Ditzelfde geldt nog sterker voor het speerwerpen. De speer heeft een langgestrekte vorm en is bovendien van een scherpe punt voorzien. Hierdoor nodigt hij uit tot het werpen in een bepaalde richting en nog sterker, tot het treffen van een uitgekozen doel. Maakte het lichaam van de discuswerper tijdens de concentratie nog een rondende beweging door, de speerwerper heeft een dermate gestrekte houding, dat zijn concentratie zich lichamelijk beperkt tot wat achteroverhellen.

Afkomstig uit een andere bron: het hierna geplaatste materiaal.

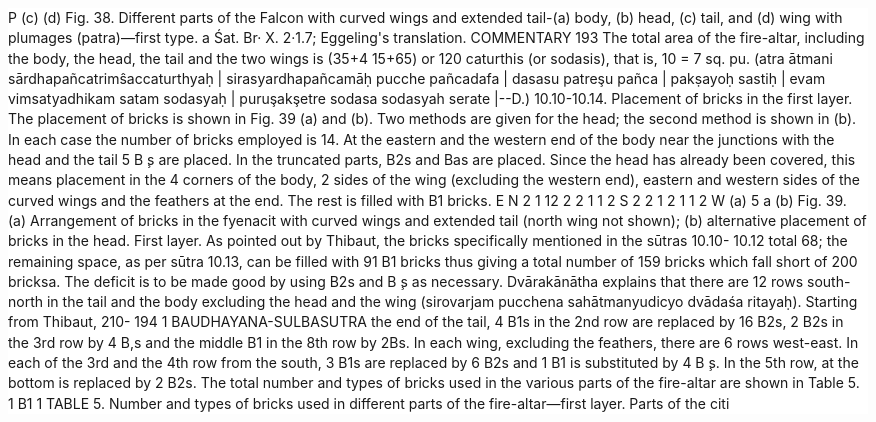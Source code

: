 P
(c)
(d)
Fig. 38. Different parts of the Falcon with curved wings and extended tail-(a) body,
(b) head, (c) tail, and (d) wing with plumages (patra)—first type.
a Śat. Br· X. 2·1.7; Eggeling's translation.
COMMENTARY
193
The total area of the fire-altar, including the body, the head, the tail and the two wings is (35+4 15+65) or 120 caturthis (or sodasis), that is, 10 =
7 sq. pu. (atra ātmani sārdhapañcatrimŝaccaturthyaḥ | sirasyardhapañcamāḥ pucche pañcadafa | dasasu patreşu pañca | pakṣayoḥ sastiḥ | evam vimsatyadhikam satam sodasyaḥ | puruşakşetre sodasa sodasyah serate |--D.)
10.10-10.14. Placement of bricks in the first layer. The placement of bricks is shown in Fig. 39 (a) and (b). Two methods are given for the head; the second method is shown in (b). In each case the number of bricks employed is 14. At the eastern and the western end of the body near the junctions with the head and the tail 5 B ̧s are placed. In the truncated parts, B2s and Bas are placed. Since the head has already been covered, this means placement in the 4 corners of the body, 2 sides of the wing (excluding the western end), eastern and western sides of the curved wings and the feathers at the end. The rest is filled with B1 bricks.
E
N
2
1
12
2
2
1
1
2
S
2
2
1
2
1
1
2
W
(a)
5
a
(b)
Fig. 39. (a) Arrangement of bricks in the fyenacit with curved wings and extended tail (north wing not shown); (b) alternative placement of bricks in the head. First layer.
As pointed out by Thibaut, the bricks specifically mentioned in the sūtras 10.10- 10.12 total 68; the remaining space, as per sūtra 10.13, can be filled with 91 B1 bricks thus giving a total number of 159 bricks which fall short of 200 bricksa.
The deficit is to be made good by using B2s and B ̧s as necessary. Dvārakānātha explains that there are 12 rows south-north in the tail and the body excluding the head and the wing (sirovarjam pucchena sahātmanyudicyo dvādaśa ritayaḥ). Starting from
Thibaut, 210-
194
1
BAUDHAYANA-SULBASUTRA
the end of the tail, 4 B1s in the 2nd row are replaced by 16 B2s, 2 B2s in the 3rd row by 4 B,s and the middle B1 in the 8th row by 2Bs. In each wing, excluding the feathers, there are 6 rows west-east. In each of the 3rd and the 4th row from the south, 3 B1s are replaced by 6 B2s and 1 B1 is substituted by 4 B ̧s. In the 5th row, at the bottom is replaced by 2 B2s. The total number and types of bricks used in the various parts of the fire-altar are shown in Table 5.
1 B1
1
TABLE 5. Number and types of bricks used in different parts of the fire-altar—first layer.
Parts of the citi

Op de Griekse vaasschilderingen – vooral weer op de oudere – vertoont de
lichaamshouding van de speerwerper overeenkomsten met die van de sprinter. Goed herkenbaar is dit op de grote, panantheneïsche prijsamfoor in het Leids Oudheidkundig Museum: van de linkerhand zijn – zoals bij oudere afbeeldingen van de sprinter – de vingers gestrekt en van elkaar; de werpende rechterhand heeft twee gestrekte vingers door de lus van het touwtje, dat de Grieken om hun speer wonden om hem een draai tijdens de vlucht te geven. Inderdaad is er overeenkomst tussen hardlopen en speerwerpen en ik zou het laatste weer een metamorfose van het eerste willen noemen. Zoals de gevoeligheid van de voet ons door het hardlopen op passieve wijze met de natuur verbindt en onze waarneming hierbij ontwaakt, komt door de speerworp een actieve verbinding met de omgeving tot stand, die uitgaat van de alles overziende blik en gestuurd wordt door de fijngevoelige handen.
Het hardlopen kunnen we karakteriseren als een ontwaken, het springen als een leren omgaan met jezelf; door het worstelen verbinden we ons met een medemens, door de discusworp leren we onze omgeving beheersen. Wanneer we nu tot slot de vijfde oefening uitvoeren hebben we alle genoemde eigenschappen ter beschikking en staan we in volledige wakkerheid en zelfbeheersing tegenover het doel, dat we door de speerworp willen bereiken. De voorbereiding van de eigenlijke worp is uiterlijk summier: hij bestaat slechts uit een achteroverhellen van het lichaam, waarbij de Griekse atleet ook omkeek. Dit achteroverhellen en omkijken drukt uit wat er innerlijk als voorbereiding plaatsvindt, namelijk het herinneren van de vier stappen, die in de vorige oefeningen gedaan werden. Je zou het speerwerpen in deze zin ook als herinneringsoefening kunnen karakteriseren. Tegenover de geringe uiterlijke activiteit staat dus een grote innerlijke activiteit, die nu gericht wordt op het treffen van het doel. Het is nu zaak om een richting te kiezen, om het doel te herkennen dat binnen ons bereik ligt, en om te bewijzen dat de lange voorbereiding niet voor niets is geweest. Door het speerwerpen leer je richting en zin geven aan je handelen
Hiermee is de ontwikkelingsgang, die de Griekse vijfkamp uitdrukt, afgerond. Het is in eerste instantie een reeks lichamelijke oefeningen, waarvan iedere oefening niet alleen een ander gebied van het lichaam, maar ook een ander gebied van de ziel aanspreekt, zodat hij de mens in zijn totaliteit omvat.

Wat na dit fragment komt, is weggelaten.